[STUDY MATERIAL]

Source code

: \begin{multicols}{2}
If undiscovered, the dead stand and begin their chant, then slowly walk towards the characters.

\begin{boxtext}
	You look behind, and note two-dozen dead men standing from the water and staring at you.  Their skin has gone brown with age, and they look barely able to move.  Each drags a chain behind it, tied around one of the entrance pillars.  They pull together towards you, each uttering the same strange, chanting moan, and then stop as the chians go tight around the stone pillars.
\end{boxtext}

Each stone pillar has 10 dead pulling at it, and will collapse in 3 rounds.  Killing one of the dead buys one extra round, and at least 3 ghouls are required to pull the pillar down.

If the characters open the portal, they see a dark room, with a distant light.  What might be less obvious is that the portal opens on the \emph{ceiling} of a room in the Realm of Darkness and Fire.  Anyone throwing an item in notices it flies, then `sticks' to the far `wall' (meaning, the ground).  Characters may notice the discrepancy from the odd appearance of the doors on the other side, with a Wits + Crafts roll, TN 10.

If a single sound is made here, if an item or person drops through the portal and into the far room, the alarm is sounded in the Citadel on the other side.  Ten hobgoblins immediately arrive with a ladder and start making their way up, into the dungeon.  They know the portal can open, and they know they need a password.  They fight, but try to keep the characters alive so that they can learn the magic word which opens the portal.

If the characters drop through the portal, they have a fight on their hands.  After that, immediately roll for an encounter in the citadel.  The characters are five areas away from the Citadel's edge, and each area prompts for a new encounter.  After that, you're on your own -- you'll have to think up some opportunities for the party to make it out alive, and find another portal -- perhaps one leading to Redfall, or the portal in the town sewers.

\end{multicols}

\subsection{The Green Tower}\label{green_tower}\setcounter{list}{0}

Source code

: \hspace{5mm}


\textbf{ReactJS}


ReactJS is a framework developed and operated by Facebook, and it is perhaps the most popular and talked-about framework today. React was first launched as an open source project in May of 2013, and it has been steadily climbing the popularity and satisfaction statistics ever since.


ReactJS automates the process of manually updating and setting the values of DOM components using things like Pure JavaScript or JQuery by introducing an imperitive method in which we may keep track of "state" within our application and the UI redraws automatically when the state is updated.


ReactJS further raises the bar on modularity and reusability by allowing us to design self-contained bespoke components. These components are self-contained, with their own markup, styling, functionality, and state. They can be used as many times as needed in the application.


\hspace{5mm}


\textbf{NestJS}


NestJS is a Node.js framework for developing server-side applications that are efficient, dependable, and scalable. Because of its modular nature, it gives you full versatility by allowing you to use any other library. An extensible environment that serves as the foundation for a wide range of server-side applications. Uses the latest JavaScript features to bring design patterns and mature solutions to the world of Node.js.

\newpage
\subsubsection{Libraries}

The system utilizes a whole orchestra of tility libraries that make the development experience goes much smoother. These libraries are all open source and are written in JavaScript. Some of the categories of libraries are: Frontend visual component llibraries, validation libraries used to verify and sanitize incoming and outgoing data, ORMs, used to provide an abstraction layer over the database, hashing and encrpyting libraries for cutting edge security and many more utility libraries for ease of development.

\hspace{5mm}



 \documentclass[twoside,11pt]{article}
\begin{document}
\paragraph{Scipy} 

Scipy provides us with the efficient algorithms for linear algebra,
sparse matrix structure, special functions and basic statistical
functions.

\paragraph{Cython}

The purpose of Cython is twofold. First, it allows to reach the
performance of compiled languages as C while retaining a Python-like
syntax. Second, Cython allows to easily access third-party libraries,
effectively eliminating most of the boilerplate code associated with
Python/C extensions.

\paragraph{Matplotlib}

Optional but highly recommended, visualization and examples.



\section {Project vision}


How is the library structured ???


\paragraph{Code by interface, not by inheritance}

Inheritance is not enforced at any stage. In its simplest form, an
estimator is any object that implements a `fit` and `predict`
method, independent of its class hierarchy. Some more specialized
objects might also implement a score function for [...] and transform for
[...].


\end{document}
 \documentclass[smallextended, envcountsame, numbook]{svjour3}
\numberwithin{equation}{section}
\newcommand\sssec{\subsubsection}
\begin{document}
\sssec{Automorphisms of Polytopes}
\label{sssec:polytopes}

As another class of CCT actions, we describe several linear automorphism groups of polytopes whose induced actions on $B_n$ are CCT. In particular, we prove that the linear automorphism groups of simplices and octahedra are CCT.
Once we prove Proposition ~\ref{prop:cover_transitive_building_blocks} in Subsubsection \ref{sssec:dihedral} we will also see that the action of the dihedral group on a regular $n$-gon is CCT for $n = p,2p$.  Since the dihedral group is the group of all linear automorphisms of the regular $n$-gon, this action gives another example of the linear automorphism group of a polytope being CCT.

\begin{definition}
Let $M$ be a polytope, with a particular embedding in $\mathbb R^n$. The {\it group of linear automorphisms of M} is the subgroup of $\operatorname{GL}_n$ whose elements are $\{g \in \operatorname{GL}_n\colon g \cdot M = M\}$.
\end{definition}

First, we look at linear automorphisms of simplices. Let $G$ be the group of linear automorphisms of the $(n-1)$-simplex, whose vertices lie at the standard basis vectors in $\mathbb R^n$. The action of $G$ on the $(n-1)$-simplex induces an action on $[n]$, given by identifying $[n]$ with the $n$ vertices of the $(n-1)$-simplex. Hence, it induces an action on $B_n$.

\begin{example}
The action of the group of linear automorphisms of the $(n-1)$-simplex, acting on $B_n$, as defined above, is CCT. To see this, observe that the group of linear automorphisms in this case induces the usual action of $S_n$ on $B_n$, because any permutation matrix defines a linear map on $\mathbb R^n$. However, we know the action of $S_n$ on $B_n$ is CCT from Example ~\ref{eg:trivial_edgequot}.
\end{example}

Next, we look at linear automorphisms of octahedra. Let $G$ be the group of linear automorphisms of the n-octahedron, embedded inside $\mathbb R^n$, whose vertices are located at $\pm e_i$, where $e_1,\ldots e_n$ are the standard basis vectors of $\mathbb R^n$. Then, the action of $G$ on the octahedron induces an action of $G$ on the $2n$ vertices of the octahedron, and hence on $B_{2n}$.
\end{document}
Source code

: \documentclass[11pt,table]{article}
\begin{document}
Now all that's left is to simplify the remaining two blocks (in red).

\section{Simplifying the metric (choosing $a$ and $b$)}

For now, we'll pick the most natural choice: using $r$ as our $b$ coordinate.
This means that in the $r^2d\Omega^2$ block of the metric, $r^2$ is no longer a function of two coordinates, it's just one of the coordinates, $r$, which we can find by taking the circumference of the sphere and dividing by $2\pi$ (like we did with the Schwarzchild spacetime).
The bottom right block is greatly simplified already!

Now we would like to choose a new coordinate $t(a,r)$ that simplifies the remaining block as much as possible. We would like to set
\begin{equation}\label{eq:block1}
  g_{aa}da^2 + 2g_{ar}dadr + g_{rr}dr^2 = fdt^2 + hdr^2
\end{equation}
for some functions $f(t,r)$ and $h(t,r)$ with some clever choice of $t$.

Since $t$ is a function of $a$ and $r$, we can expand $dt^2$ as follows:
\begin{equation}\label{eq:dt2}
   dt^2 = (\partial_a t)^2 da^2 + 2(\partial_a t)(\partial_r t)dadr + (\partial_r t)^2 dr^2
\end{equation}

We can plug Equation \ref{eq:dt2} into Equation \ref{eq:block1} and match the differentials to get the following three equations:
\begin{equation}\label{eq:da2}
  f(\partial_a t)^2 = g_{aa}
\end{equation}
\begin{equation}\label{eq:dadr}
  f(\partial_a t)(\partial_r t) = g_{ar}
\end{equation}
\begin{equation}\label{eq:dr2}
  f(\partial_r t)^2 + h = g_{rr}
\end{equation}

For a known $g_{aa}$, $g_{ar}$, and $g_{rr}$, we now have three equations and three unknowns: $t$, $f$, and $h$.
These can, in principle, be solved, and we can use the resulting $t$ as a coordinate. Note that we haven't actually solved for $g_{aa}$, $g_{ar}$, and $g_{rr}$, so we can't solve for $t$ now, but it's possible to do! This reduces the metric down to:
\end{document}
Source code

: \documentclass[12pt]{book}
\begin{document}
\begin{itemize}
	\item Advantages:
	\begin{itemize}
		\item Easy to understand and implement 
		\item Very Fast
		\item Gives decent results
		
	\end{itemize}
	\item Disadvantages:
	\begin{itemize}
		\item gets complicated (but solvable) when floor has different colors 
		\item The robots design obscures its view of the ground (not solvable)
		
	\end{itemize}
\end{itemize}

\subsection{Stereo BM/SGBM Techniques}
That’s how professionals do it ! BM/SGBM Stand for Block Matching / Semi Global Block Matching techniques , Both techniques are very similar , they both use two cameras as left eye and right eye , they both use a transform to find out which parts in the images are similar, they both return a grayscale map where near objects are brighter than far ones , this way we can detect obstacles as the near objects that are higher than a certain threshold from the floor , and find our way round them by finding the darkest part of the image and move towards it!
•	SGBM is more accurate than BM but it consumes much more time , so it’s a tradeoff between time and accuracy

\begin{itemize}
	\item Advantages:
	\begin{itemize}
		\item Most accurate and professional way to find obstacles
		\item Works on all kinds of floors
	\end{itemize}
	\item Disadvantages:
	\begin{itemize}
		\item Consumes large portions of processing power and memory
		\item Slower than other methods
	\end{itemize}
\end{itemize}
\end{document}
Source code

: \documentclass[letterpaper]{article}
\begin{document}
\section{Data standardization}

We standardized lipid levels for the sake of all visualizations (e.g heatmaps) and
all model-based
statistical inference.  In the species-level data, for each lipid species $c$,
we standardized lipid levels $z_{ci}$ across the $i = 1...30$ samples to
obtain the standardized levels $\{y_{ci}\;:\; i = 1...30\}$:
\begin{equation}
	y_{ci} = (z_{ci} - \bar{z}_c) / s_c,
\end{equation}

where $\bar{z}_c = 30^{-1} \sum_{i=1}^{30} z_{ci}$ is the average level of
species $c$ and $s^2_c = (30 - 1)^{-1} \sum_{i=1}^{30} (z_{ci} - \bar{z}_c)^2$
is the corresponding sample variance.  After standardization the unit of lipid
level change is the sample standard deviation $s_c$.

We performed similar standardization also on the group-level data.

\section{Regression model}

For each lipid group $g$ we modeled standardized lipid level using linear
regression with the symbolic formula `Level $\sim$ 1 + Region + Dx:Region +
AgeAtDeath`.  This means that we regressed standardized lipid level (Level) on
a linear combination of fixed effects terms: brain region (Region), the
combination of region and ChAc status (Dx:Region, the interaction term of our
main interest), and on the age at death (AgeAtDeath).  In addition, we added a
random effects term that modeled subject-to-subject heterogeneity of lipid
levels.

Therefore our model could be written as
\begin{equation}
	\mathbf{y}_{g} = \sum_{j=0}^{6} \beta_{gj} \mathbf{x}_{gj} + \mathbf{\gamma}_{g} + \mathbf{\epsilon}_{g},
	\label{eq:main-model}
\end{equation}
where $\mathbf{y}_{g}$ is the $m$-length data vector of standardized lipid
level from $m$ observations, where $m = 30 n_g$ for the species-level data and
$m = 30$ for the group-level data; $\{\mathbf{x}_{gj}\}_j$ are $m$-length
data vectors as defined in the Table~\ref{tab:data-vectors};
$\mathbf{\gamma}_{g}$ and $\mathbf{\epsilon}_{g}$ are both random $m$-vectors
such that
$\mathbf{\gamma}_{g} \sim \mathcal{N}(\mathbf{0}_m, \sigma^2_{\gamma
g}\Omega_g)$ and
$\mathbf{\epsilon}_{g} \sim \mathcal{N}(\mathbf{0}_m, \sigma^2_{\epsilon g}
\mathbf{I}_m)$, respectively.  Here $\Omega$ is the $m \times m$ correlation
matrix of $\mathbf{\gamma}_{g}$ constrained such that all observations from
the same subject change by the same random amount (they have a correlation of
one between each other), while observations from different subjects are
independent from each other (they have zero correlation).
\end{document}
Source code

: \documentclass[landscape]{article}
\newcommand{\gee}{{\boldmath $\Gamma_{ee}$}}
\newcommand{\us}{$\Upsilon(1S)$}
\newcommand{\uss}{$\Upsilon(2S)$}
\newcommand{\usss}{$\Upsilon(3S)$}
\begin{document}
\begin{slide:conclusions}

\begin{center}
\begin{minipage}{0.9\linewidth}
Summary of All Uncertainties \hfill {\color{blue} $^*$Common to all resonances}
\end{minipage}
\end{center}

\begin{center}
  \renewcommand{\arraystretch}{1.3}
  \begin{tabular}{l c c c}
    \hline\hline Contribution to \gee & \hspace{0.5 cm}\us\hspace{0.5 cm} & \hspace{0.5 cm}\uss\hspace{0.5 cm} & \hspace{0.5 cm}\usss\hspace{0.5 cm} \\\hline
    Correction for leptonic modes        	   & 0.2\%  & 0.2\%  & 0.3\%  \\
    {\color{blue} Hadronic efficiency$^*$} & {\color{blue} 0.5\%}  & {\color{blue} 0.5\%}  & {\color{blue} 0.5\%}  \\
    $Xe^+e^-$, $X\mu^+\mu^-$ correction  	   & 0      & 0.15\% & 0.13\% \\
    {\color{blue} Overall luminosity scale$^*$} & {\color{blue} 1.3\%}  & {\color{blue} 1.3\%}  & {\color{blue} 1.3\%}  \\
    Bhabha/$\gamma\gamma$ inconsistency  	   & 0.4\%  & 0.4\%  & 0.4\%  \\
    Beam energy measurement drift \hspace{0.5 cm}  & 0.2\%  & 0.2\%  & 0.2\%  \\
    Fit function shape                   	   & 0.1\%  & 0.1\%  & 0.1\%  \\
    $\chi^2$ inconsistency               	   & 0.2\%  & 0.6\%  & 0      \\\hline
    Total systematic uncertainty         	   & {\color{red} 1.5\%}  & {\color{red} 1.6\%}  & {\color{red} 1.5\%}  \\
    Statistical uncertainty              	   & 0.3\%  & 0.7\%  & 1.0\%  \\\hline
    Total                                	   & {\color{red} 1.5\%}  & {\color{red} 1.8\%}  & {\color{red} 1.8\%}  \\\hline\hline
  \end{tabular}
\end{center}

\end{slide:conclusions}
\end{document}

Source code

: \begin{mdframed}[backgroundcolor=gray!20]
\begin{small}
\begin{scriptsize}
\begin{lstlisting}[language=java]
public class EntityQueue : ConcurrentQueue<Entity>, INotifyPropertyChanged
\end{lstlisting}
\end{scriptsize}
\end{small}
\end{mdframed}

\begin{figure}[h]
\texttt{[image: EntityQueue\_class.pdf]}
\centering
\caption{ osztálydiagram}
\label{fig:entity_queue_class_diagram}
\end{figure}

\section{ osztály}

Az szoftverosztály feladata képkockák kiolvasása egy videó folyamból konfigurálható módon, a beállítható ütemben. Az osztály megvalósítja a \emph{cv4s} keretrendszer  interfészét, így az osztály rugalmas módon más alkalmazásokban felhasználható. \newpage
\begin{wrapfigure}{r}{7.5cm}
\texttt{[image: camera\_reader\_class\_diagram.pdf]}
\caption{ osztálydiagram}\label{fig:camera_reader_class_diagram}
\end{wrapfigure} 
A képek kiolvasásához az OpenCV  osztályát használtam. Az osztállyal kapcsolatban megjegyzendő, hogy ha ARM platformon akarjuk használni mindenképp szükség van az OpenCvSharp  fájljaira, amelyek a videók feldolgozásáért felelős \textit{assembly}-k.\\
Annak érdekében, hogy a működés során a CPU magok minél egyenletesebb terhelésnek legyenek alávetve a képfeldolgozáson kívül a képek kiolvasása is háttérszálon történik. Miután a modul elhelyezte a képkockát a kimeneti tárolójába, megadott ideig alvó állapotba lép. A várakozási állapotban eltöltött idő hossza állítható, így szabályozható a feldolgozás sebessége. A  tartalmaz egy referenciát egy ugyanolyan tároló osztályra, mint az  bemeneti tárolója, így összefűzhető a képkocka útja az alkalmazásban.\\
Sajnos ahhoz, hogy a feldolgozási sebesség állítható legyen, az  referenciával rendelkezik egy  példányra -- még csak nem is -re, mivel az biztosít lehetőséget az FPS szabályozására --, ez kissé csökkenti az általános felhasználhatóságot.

[/STUDY MATERIAL]

**WHAT NEEDS TO BE DONE**
Where a line of the listing holds the string "mdframed", copy that line.

**EXPECTED OUTPUT**
: \begin{mdframed}[backgroundcolor=gray!20]
\end{mdframed}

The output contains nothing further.